> Your task
Below are the entries; give again exactly the lines from the one mentioning "With the sector-sum" through the one mentioning "For disjoint cliques, which", inclusive.
*** Opening of The data ***
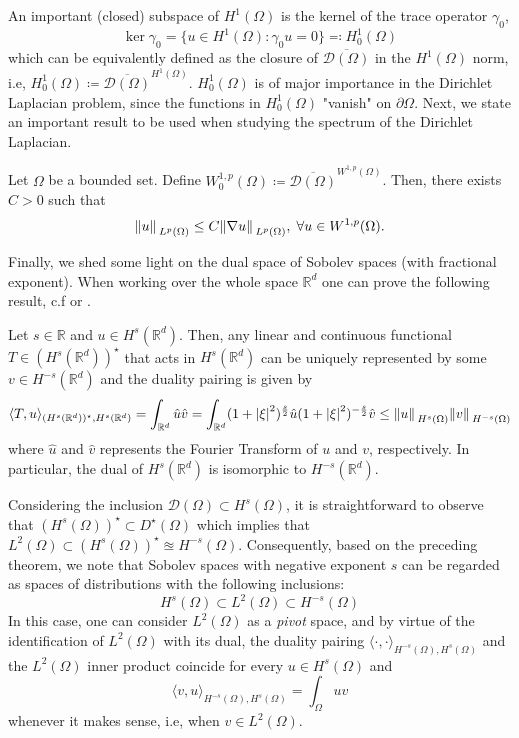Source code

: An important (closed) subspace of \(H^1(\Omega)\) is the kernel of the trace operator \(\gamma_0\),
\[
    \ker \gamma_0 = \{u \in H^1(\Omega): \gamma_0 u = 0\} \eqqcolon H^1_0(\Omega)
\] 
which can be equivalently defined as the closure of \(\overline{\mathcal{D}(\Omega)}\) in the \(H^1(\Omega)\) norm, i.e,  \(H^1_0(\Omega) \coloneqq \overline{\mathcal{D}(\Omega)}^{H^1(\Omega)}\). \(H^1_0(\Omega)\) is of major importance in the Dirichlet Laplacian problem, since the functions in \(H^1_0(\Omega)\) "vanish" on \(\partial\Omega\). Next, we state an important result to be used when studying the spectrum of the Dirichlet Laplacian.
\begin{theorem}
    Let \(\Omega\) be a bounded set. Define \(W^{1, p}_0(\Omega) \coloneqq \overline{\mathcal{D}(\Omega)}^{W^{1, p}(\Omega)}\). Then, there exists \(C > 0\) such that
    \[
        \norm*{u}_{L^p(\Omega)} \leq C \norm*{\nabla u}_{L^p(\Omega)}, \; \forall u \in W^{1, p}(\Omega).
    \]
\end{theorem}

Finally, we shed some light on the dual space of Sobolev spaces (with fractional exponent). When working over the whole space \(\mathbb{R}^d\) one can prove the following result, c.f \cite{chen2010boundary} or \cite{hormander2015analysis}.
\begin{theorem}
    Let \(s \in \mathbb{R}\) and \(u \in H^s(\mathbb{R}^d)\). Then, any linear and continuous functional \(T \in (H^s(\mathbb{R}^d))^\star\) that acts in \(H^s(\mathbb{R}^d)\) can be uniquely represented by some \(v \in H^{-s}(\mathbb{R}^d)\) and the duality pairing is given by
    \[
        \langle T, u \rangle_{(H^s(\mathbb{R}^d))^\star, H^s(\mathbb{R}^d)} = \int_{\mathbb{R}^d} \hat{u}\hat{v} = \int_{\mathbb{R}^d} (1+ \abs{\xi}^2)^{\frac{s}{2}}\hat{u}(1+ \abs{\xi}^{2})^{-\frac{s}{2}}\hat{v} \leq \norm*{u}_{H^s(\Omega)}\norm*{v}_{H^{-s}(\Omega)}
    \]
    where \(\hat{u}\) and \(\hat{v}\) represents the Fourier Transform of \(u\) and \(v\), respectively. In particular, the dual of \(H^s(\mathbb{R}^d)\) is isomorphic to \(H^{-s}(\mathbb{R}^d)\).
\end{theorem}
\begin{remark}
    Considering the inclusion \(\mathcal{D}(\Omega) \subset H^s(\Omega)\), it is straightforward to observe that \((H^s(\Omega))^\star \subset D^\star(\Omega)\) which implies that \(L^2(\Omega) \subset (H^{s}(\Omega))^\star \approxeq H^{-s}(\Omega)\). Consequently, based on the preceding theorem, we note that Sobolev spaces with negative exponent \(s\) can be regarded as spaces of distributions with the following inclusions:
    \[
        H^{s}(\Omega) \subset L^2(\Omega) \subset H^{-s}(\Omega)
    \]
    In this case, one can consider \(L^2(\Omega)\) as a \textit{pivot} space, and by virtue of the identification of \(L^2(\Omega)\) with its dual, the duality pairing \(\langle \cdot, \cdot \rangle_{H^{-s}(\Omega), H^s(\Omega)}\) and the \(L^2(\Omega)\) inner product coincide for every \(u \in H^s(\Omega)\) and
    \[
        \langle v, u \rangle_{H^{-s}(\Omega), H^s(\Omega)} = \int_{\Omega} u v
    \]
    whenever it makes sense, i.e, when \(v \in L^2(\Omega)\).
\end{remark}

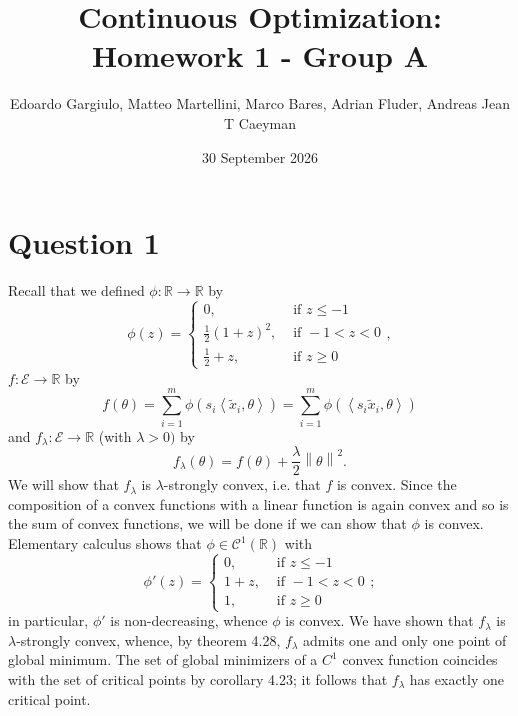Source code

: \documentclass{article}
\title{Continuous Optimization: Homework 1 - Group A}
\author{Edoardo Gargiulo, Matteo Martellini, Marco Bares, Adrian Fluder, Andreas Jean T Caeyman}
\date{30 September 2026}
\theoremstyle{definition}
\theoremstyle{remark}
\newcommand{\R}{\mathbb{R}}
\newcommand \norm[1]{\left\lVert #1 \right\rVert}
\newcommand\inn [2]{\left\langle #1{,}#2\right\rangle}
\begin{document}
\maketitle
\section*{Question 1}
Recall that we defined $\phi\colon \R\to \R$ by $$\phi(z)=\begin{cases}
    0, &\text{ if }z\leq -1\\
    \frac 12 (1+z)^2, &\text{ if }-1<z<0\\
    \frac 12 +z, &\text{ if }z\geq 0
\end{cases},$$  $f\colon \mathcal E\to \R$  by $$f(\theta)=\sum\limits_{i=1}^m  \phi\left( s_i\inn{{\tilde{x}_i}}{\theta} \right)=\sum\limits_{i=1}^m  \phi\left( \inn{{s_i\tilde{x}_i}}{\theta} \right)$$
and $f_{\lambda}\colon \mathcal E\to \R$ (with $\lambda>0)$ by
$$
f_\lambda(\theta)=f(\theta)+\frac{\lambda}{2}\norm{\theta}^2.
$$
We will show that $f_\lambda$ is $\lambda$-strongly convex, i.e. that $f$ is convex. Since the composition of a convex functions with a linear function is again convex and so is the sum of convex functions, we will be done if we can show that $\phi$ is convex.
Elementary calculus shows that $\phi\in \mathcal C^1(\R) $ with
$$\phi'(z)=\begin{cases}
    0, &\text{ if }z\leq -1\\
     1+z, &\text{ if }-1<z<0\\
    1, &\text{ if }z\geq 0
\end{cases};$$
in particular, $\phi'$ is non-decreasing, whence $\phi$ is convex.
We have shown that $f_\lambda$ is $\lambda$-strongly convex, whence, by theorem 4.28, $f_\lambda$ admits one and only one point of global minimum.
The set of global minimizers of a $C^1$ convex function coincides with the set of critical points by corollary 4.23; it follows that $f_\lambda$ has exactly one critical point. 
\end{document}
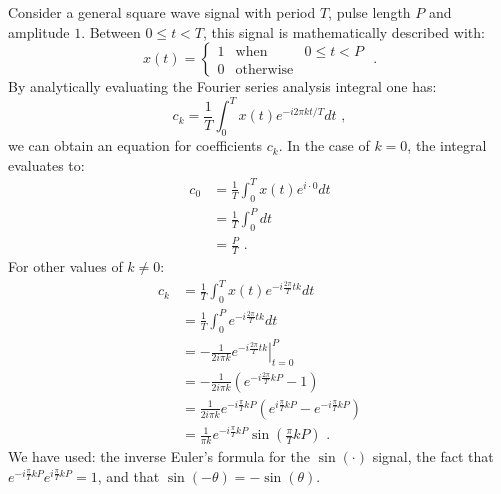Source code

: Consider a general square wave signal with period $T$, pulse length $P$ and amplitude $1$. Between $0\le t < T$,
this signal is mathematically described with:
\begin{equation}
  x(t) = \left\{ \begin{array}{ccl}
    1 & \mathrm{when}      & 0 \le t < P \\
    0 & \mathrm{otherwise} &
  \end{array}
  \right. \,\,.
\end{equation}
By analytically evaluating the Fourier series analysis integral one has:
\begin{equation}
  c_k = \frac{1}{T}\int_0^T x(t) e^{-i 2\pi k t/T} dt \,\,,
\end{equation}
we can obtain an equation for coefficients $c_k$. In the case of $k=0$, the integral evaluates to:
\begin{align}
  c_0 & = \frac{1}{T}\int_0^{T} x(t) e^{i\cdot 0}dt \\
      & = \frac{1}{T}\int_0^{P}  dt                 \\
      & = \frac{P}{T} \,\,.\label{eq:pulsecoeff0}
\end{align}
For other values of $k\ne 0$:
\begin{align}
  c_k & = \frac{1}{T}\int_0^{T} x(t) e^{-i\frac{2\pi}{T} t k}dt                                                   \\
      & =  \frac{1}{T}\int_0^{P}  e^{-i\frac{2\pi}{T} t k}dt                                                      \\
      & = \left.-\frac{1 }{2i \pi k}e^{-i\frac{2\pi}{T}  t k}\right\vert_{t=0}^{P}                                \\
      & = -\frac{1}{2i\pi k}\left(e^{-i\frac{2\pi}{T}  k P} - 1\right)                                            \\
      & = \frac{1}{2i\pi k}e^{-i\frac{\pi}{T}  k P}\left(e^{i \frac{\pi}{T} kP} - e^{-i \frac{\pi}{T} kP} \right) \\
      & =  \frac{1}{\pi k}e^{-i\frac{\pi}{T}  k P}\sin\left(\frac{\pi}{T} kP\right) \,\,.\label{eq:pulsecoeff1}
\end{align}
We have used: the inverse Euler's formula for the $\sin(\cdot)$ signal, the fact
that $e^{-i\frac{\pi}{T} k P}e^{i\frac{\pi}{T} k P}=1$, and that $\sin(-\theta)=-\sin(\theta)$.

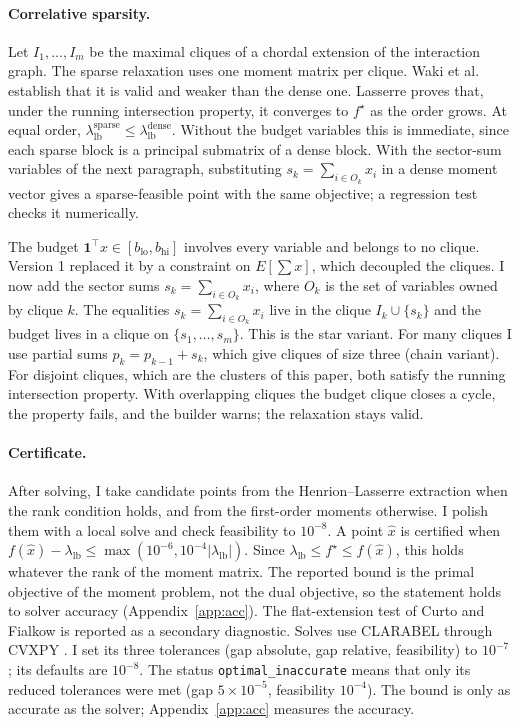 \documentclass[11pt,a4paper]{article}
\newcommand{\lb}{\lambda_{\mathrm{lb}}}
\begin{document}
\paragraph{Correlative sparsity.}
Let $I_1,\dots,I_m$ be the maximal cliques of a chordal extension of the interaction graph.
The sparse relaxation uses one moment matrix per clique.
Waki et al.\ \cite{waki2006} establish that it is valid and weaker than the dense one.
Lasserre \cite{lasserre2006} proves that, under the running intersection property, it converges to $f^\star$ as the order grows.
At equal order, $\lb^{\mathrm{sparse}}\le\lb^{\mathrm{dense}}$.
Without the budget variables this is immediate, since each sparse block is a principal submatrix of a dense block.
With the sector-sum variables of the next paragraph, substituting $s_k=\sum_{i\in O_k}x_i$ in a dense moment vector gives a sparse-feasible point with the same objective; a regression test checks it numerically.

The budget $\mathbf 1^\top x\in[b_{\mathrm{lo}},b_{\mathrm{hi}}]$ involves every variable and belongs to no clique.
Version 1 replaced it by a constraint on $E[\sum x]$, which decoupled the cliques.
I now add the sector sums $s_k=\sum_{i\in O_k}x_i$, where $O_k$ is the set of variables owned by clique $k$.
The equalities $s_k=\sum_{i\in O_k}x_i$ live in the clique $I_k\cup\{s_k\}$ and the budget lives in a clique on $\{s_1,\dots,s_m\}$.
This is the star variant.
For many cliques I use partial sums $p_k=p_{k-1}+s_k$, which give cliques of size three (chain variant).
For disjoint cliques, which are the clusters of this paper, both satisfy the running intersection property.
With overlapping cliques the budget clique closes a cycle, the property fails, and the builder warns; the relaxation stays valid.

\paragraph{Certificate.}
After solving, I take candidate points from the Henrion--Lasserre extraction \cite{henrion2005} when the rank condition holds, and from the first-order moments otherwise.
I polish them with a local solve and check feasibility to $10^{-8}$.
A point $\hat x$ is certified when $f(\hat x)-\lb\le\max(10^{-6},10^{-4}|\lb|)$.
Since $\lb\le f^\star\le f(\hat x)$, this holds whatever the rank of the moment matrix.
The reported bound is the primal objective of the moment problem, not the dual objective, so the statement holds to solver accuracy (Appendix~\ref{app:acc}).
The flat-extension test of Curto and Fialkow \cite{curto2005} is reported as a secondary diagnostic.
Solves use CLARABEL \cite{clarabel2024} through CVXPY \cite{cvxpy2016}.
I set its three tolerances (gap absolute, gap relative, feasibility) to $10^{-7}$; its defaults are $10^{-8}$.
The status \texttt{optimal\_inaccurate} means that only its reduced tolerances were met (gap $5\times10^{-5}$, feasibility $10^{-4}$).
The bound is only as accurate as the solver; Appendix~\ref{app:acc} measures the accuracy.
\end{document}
*** Close of The data ***
> Final answer
With the sector-sum variables of the next paragraph, substituting $s_k=\sum_{i\in O_k}x_i$ in a dense moment vector gives a sparse-feasible point with the same objective; a regression test checks it numerically.

The budget $\mathbf 1^\top x\in[b_{\mathrm{lo}},b_{\mathrm{hi}}]$ involves every variable and belongs to no clique.
Version 1 replaced it by a constraint on $E[\sum x]$, which decoupled the cliques.
I now add the sector sums $s_k=\sum_{i\in O_k}x_i$, where $O_k$ is the set of variables owned by clique $k$.
The equalities $s_k=\sum_{i\in O_k}x_i$ live in the clique $I_k\cup\{s_k\}$ and the budget lives in a clique on $\{s_1,\dots,s_m\}$.
This is the star variant.
For many cliques I use partial sums $p_k=p_{k-1}+s_k$, which give cliques of size three (chain variant).
For disjoint cliques, which are the clusters of this paper, both satisfy the running intersection property.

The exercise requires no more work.